*WORK ORDER:*
Please repeat the lines below, exactly and only, from the one that holds "tolerance in the" through the one that holds "The main contributions".
*** Block opens ***
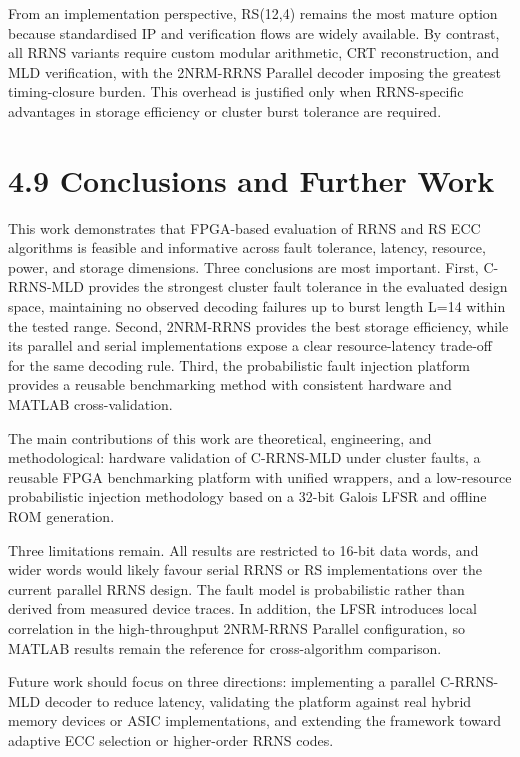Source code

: \documentclass[
  english,
  12pt,
]{report}
\begin{document}
From an implementation perspective, RS(12,4) remains the most mature
option because standardised IP and verification flows are widely
available. By contrast, all RRNS variants require custom modular
arithmetic, CRT reconstruction, and MLD verification, with the 2NRM-RRNS
Parallel decoder imposing the greatest timing-closure burden. This
overhead is justified only when RRNS-specific advantages in storage
efficiency or cluster burst tolerance are required.

\section{4.9 Conclusions and Further
Work}\label{conclusions-and-further-work}

This work demonstrates that FPGA-based evaluation of RRNS and RS ECC
algorithms is feasible and informative across fault tolerance, latency,
resource, power, and storage dimensions. Three conclusions are most
important. First, C-RRNS-MLD provides the strongest cluster fault
tolerance in the evaluated design space, maintaining no observed
decoding failures up to burst length L=14 within the tested range.
Second, 2NRM-RRNS provides the best storage efficiency, while its
parallel and serial implementations expose a clear resource-latency
trade-off for the same decoding rule. Third, the probabilistic fault
injection platform provides a reusable benchmarking method with
consistent hardware and MATLAB cross-validation.

The main contributions of this work are theoretical, engineering, and
methodological: hardware validation of C-RRNS-MLD under cluster faults,
a reusable FPGA benchmarking platform with unified wrappers, and a
low-resource probabilistic injection methodology based on a 32-bit
Galois LFSR and offline ROM generation.

Three limitations remain. All results are restricted to 16-bit data
words, and wider words would likely favour serial RRNS or RS
implementations over the current parallel RRNS design. The fault model
is probabilistic rather than derived from measured device traces. In
addition, the LFSR introduces local correlation in the high-throughput
2NRM-RRNS Parallel configuration, so MATLAB results remain the reference
for cross-algorithm comparison.

Future work should focus on three directions: implementing a parallel
C-RRNS-MLD decoder to reduce latency, validating the platform against
real hybrid memory devices or ASIC implementations, and extending the
framework toward adaptive ECC selection or higher-order RRNS codes.
\end{document}
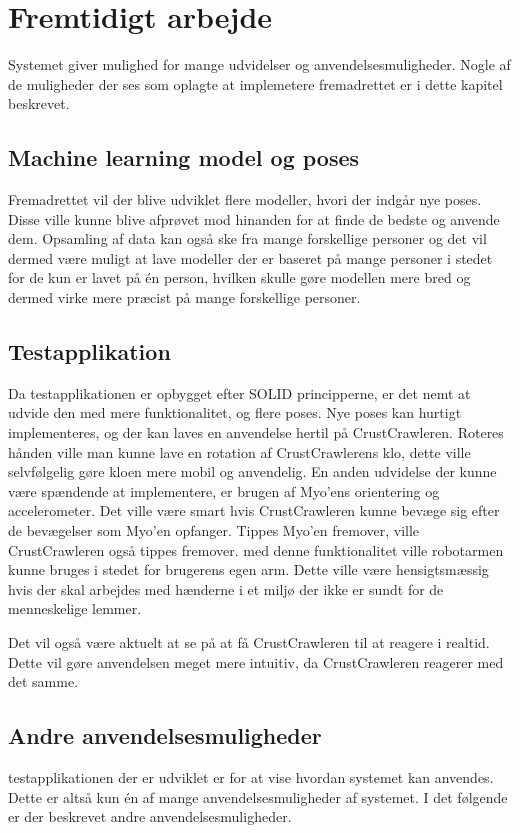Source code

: \thispagestyle{fancy}
\chapter{Fremtidigt arbejde}
\label{chp:fremtidigtarbejde}
Systemet giver mulighed for mange udvidelser og anvendelsesmuligheder. Nogle af de muligheder der ses som oplagte at implemetere fremadrettet er i dette kapitel beskrevet.

\section{Machine learning model og poses}
Fremadrettet vil der blive udviklet flere modeller, hvori der indgår nye poses. Disse ville kunne blive afprøvet mod hinanden for at finde de bedste og anvende dem. Opsamling af data kan også ske fra mange forskellige personer og det vil dermed være muligt at lave modeller der er baseret på mange personer i stedet for de kun er lavet på én person, hvilken skulle gøre modellen mere bred og dermed virke mere præcist på mange forskellige personer.

\section{Testapplikation}
Da testapplikationen er opbygget efter SOLID principperne\citep{RefWorks:10}, er det nemt at udvide den med mere funktionalitet, og flere poses. Nye poses kan hurtigt implementeres, og der kan laves en anvendelse hertil på CrustCrawleren. Roteres hånden ville man kunne lave en rotation af CrustCrawlerens klo, dette ville selvfølgelig gøre kloen mere mobil og anvendelig. En anden udvidelse der kunne være spændende at implementere, er brugen af Myo'ens orientering og accelerometer. Det ville være smart hvis CrustCrawleren kunne bevæge sig efter de bevægelser som Myo'en opfanger. Tippes Myo'en fremover, ville CrustCrawleren også tippes fremover. med denne funktionalitet ville robotarmen kunne bruges i stedet for brugerens egen arm. Dette ville være hensigtsmæssig hvis der skal arbejdes med hænderne i et miljø der ikke er sundt for de menneskelige lemmer.

Det vil også være aktuelt at se på at få CrustCrawleren til at reagere i realtid. Dette vil gøre anvendelsen meget mere intuitiv, da CrustCrawleren reagerer med det samme.

\section{Andre anvendelsesmuligheder}
testapplikationen der er udviklet er for at vise hvordan systemet kan anvendes. Dette er altså kun én af mange anvendelsesmuligheder af systemet. I det følgende er der beskrevet andre anvendelsesmuligheder.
*** Block closes ***
*RESPONSE AREA:*
tolerance in the evaluated design space, maintaining no observed
decoding failures up to burst length L=14 within the tested range.
Second, 2NRM-RRNS provides the best storage efficiency, while its
parallel and serial implementations expose a clear resource-latency
trade-off for the same decoding rule. Third, the probabilistic fault
injection platform provides a reusable benchmarking method with
consistent hardware and MATLAB cross-validation.

The main contributions of this work are theoretical, engineering, and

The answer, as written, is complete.